黄曲霉毒素主要是由黄曲霉和寄生曲霉分泌产生的次生代谢产物，是能引起人畜各种损害的天然有毒化合物。黄曲霉毒素品种较多，目前被已发现20余种。黄曲霉毒素具有污染广、毒性强、危害重等特点。因此，全球至今至少有70个以上的国家制定了农产品及食品中黄曲霉毒素限量标准，很多国家更是制定了主要黄曲霉毒素B1、B2、G1、G2总量的限量标准。因此黄曲霉毒素总量分析方法显得尤为重要。 

现有黄曲霉毒素的检测方法包括薄层层析法、精密仪器分析法和免疫学分析法。其中薄层层析法是检测黄曲霉毒素最常用的检测方法，其不需要特殊的仪器设备，一般实验室都可进行，但试剂用量大、操作繁琐、其它组分干扰严重、准确性差，不能准确定量，且对实验人员和周围环境污染危害较大，不适于现场快速检测。精密仪器分析法包括荧光分光光度法和高效液相色谱法，其灵敏度高，准确性好，但仪器昂贵，要求黄曲霉毒素样品纯化程度高，样品前处理过程繁琐，耗时长，对实验环境要求高，难以实现快速检测。近些年发展起来的免疫分析技术克服了前两者的缺点，具有特异性强、灵敏度高、样品前处理简单、成本低、对实验人员和周围环境的污染危害小、适于现场批量检测等优点。 

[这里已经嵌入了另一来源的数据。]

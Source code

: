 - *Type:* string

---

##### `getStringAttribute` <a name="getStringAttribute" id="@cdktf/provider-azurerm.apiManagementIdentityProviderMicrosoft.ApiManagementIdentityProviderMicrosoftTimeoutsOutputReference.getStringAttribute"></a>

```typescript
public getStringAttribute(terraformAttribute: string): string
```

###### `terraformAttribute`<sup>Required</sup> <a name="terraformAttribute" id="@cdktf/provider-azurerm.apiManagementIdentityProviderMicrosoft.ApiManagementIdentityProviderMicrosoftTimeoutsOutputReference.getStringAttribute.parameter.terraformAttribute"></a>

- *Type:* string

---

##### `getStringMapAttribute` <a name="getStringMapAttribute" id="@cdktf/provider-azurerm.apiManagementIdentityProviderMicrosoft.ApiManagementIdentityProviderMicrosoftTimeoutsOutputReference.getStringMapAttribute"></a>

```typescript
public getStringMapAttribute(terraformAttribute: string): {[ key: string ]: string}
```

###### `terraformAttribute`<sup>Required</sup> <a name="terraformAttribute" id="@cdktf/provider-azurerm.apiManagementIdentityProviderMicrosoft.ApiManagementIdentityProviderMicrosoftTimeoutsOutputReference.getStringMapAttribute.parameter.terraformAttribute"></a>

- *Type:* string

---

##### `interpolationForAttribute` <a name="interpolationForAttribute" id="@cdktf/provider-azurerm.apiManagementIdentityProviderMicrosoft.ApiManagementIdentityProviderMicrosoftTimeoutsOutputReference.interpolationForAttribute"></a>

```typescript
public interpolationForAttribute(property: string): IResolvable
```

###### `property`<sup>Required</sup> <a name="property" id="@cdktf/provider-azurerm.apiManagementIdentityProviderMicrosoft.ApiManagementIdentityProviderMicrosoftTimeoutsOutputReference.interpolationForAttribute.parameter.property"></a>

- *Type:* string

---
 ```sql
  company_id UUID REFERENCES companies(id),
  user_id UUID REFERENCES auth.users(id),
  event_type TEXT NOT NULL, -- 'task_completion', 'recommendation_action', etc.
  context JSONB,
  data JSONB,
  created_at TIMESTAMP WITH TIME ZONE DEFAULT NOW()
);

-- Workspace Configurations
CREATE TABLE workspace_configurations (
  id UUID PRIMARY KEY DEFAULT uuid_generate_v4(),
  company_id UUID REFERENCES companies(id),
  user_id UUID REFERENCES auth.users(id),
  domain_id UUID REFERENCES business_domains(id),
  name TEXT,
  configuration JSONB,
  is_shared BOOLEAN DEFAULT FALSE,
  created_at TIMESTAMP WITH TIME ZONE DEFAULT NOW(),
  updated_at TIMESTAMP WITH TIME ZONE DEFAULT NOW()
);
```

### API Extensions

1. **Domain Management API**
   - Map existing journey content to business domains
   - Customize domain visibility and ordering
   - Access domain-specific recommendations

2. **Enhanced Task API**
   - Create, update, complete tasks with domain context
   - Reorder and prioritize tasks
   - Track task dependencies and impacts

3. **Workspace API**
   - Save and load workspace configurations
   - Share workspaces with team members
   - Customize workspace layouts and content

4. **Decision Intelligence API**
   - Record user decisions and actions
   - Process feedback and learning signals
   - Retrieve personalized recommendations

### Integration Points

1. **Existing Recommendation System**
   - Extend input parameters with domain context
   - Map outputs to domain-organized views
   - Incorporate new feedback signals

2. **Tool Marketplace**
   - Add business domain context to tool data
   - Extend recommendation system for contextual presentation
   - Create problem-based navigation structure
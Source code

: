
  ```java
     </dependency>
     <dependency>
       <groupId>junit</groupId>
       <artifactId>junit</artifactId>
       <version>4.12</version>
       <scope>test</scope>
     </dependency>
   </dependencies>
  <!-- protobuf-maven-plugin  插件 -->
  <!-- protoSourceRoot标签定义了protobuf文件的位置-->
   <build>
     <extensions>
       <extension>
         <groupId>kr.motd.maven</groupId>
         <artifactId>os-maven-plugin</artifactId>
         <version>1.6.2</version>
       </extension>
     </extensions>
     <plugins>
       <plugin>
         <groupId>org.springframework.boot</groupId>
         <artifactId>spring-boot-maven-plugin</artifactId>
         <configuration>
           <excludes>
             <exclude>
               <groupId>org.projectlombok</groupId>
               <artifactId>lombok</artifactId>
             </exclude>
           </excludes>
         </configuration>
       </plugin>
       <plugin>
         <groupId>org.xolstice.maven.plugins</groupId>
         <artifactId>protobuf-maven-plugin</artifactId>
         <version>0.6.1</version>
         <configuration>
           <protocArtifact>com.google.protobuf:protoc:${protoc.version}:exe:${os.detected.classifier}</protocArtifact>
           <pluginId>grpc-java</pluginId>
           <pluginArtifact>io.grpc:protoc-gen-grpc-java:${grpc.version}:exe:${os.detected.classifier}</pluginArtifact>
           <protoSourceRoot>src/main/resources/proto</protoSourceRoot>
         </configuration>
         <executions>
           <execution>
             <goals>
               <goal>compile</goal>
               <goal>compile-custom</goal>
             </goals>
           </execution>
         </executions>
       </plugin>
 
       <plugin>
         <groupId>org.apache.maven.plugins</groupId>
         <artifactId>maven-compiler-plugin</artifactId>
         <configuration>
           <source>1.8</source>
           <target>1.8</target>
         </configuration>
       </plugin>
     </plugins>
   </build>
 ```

免疫分析是利用抗原和抗体的特异性反应和抗体（或抗原）上标记物的生物、物理或化学放大作用来对超微量残留物进行定性、定量检测，所以要研究建立针对黄曲霉毒素总量分析方法的任何一种免疫学检测技术，都必须先制得抗黄曲霉毒素B1、B2、G1、G2总量的抗体。事实上无论国内还是国际上研制黄曲霉毒素抗体的报道很多，黄曲霉毒素通用抗体也有报道，甚至也有个别学者将黄曲霉通用抗体用来建立黄曲霉毒素总量分析方法。黄曲霉毒素通用抗体主要强调抗体对各种黄曲霉毒素均可发生较强的特异性结合反应，可被用来分别建立每种黄曲霉毒素的免疫分析方法；而黄曲霉毒素B1、B2、G1、G2总量抗体则不仅强调抗体对各种黄曲霉毒素均可发生较强的特异性结合反应，而且还特别强调应用该抗体建立的针对每种黄曲霉毒素的免疫分析方法的灵敏度一致性要强。国内外现有报道的黄曲霉毒素通用抗体通用性都是比较强的，但针对每种黄曲霉毒素的分析灵敏度一致性却通常都较差，因此，这些报道的黄曲霉毒素通用抗体并不适合用来建立黄曲霉毒素B1、B2、G1、G2总量分析方法，即使建立了黄曲霉毒素总量分析方法，其定量分析的准确性也会大打折扣。因此，研制黄曲霉毒素B1、B2、G1、G2总量抗体对实现黄曲霉毒素B1、B2、G1、G2总量免疫快速定量检测具有重要意义。 

发明内容

本发明所要解决的问题是提供杂交瘤细胞株10G4及其产生的抗黄曲霉毒素B1、B2、G1、G2总量单克隆抗体。 

本发明提供了杂交瘤细胞株10G4，该细胞株已于2010年7月13日保藏于中国典型培养物保藏中心（CCTCC），保藏地址是，中国，武汉，武汉大学，保藏编号为CCTCC NO. C201016，分类命名为小鼠杂交瘤细胞10G4。其具有序列表中SEQ ID NO.1所示的抗黄曲霉毒素B1、B2、G1、G2总量单克隆抗体重链可变区编码基因序列和序列表中SEQ ID NO.2所示的抗黄曲霉毒素B1、B2、G1、G2总量单克隆抗体轻链可变区编码基因序列。 

抗黄曲霉毒素B1、B2、G1、G2总量单克隆抗体，它由保藏编号为CCTCC NO. C201016的杂交瘤细胞株10G4分泌产生。其重链可变区具有序列表中SEQ ID NO.3所示的氨基酸序列；轻链可变区具有序列表中SEQ ID NO.4所示的氨基酸序列。 

本发明提供的杂交瘤细胞株10G4是采用两步筛选法获得的，其具体步骤为：将BALB/c小鼠经黄曲霉毒素完全抗原AFB1-BSA免疫4-6次后，用2倍于前一次免疫剂量的黄曲霉毒素完全抗原AFB1-BSA作最后一次加强免疫，3天后进行细胞融合，采用ELISA方法分两步进行筛选融合细胞：第一步采用间接ELISA法筛选出抗黄曲霉毒素B1而不抗载体蛋白BSA的阳性孔；第二步采用间接竞争ELISA法对第一步筛选出的阳性孔培养液进行检测，用黄曲霉毒素G2作为竞争原——因为国内外现有报道的黄曲霉毒素通用抗体对黄曲霉毒素G2的交叉反应率往往是最小的（＜50%），选择吸光值和灵敏度均较高的孔，采用有限稀释法进行克隆，克隆后10天左右采用同样的两步筛选法进行检测，如此重复克隆2-3次后，最终筛选获得杂交瘤细胞株10G4。 

抗黄曲霉毒素B1、B2、G1、G2总量单克隆抗体在黄曲霉毒素B1、B2、G1、G2总量测定中的应用。